_Dataset_.
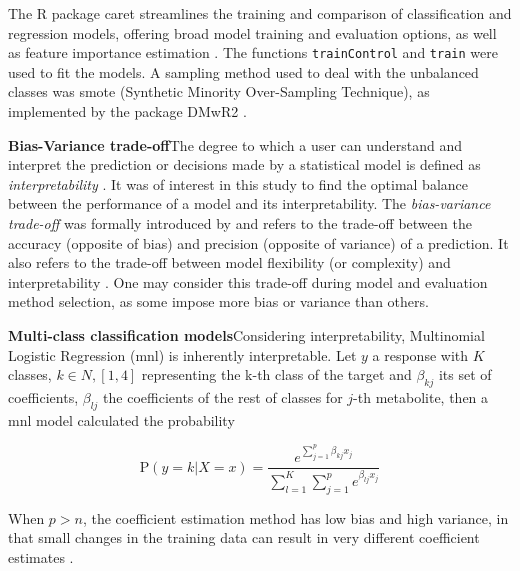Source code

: \documentclass{amsart}
\begin{document}
The R package \textsf{caret} streamlines the training and comparison of classification and regression models, offering broad model training and evaluation options, as well as feature importance estimation \cite{Kuhn2008BuildingPackage}. The functions \texttt{trainControl} and \texttt{train} were used to fit the models. A sampling method used to deal with the unbalanced classes was \acrshort{smote} (Synthetic Minority Over-Sampling Technique), as implemented by the package \textsf{DMwR2} \cite{DMwR2}.

\leavevmode\newline \textbf{Bias-Variance trade-off}\hspace{.25cm}The degree to which a user can understand and interpret the prediction or decisions made by a statistical model is defined as \textit{interpretability} \cite{Elshawi2019OnHypertension}. It was of interest in this study to find the optimal balance between the performance of a model and its interpretability. The \textit{bias-variance trade-off} was formally introduced by \citeauthor{Geman1992NeuralDilemma} and refers to the trade-off between the accuracy (opposite of bias) and precision (opposite of variance) of a prediction. It also refers to the trade-off between model flexibility (or complexity) and interpretability \cite{Geman1992NeuralDilemma}. One may consider this trade-off during model and evaluation method selection, as some impose more bias or variance than others.

\leavevmode\newline \textbf{Multi-class classification models}\hspace{.25cm}Considering interpretability, Multinomial Logistic Regression (\acrshort{mnl}) is inherently interpretable. Let $y$ a response with $K$ classes, $k \in N, [1,4]$ representing the k-th class of the target and $\beta_{kj}$ its set of coefficients,  $\beta_{lj}$ the coefficients of the rest of classes for $j$-th metabolite, then a \acrlong{mnl} model calculated the probability

\[\textrm{P}(y=k|X=x) =  \dfrac{e^{\sum_{j=1}^{p}\beta_{kj}x_j}}{\sum_{l=1}^{K}\sum_{j=1}^{p}e^{\beta_{lj}x_j}}\]

When $p > n$, the coefficient estimation method has low bias and high variance, in that small changes in the training data can result in very different coefficient estimates \cite{James2023AnEdition}. 
\end{document}
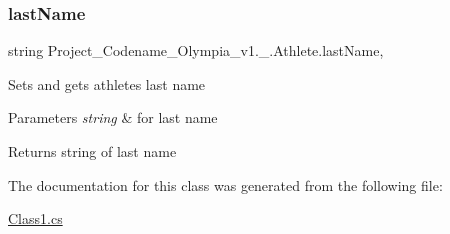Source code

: \subsubsection{\texorpdfstring{last\+Name}{lastName}}
{\footnotesize\ttfamily string Project\+\_\+\+Codename\+\_\+\+Olympia\+\_\+v1.\+\_.\+Athlete.\+last\+Name\hspace{0.3cm}{\ttfamily [get]}, {\ttfamily [set]}}

Sets and gets athlete\textquotesingle{}s last name 
\begin{DoxyParams}{Parameters}
{\em string} & for last name \\
\hline
\end{DoxyParams}
\begin{DoxyReturn}{Returns}
string of last name 
\end{DoxyReturn}


The documentation for this class was generated from the following file\+:\begin{DoxyCompactItemize}
\item 
\hyperlink{Class1_8cs}{Class1.\+cs}\end{DoxyCompactItemize}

_Problem description_. Lines from the entries that contain the string "DoxyParams" must be found and copied.

_Solution for this task_.
\begin{DoxyParams}{Parameters}
\end{DoxyParams}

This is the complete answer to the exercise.